あらゆるSNSアカウントをインターネットの海に素のままで飛び込むストロングスタイルで運用しているため、あまり雑多なことを書けない状況にある。あれこれ思いついた事とか、考えをまとめるための下書きとか、聴いて良かった音楽とか、読んで感銘を受けた本とかあれやこれやと書きたいこともある。そうしないと自分でも忘れる。年齢を重ねるにつれ記憶の網目は少しずつラフになっているから、今はキャッチできていても、しばらくしたらどこかにこぼれ落ちて見つけられなくなってしまう。
(それでも残るものが一番大事、という考え方にまだ甘えたくはない)
書くという行為を通じて、自分自身の立ち位置や感覚をより明確にしたい、という気持ちもある。この世界における自分の輪郭をもう少し明瞭にしてみたい。などなど。そのためのnoteだろう、と思いついたけれど、元々のnoteアカウントも職務も兼ねたパブリックな内容に侵蝕されている。読み直したら素敵な記事ばかりでびっくりした。こんな雑文で場を汚すわけにはいかない。

ということで新しくアカウントを作った。
10秒くらい匿名にしようかと悩んだけれど、ほぼ自分と分かる状態にした。
属人性の強い特殊な事ばかり考えているし、ここで書き連ねたことを基に仕事や『日本現代うつわ論』のネタにするだろうから匿名にする意味もあまりないし、そもそも匿名にしたらたぶん続けられない。(日記とか「書く」ことについては昔から三日坊主だ。おそらく「書く」ことへの苦手意識が三日坊主を誘発してきたんだろうけども、その苦手意識の原因も最近分かってきたのでなんとかなりそうだ。これも書いて整理した方がよい)

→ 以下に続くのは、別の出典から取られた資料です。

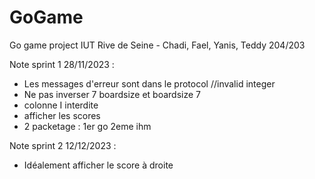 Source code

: # GoGame
Go game project IUT Rive de Seine - Chadi, Fael, Yanis, Teddy 204/203

Note sprint 1 28/11/2023 :
- Les messages d'erreur sont dans le protocol //invalid integer
- Ne pas inverser 7 boardsize et boardsize 7
- colonne I interdite
- afficher les scores
- 2 packetage : 1er go 2eme ihm


Note sprint 2 12/12/2023 :
- Idéalement afficher le score à droite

早速、と言うには前置きが長くなってしまったけれども、今日のメモ。

このところはカントを読み直している。特に『判断力批判』をやり直す必要を感じて読んでいる。
なぜ今カントか?
『判断力批判』では「美」を厳密に定義して取り扱う。美とは純粋に主観的な判断で一切の経験に頼らず、目的性をもたないとカントは言う。つまり何かの役に立つとか、これまでの人生で出会ってきた美しいものとか良いものとか、世間的な判断基準に一切関係なく、ただ自分にとって主観的に美しいと感じられるものが美だという。これは今現代に生きる我々素朴な美意識、生活感覚や芸術への視線とは随分異なる。すぐには受け入れにくい。
しかしなぜカントがそのような定義をするか?カントは主観的判断力と、客観的判断を分離させた上で、それらと認識能力の他の部分との関係性の中で倫理的なものを目指すからだ。(詳しく書くとあまりに長いし要約するにもまだ確信を持った理解でもないからここで止める。)
僕がカントに期待するのは、こうした美と倫理の近しさによって、現代の芸術に人間性と美を、素朴な感覚として取り戻す回路が導きだせるのではないか?という点だ。そうして帰ってきた素朴な美的感覚と人間性によって、近年ないがしろにされがちな作者の作者性や「オリジナル」という意識やそれらを大事にするための回路を取り戻すことだ。
それを『日本現代うつわ論4』あたりで書きたいと考えている。

続けるハードルを下げるために中途半端なところで終わることにする。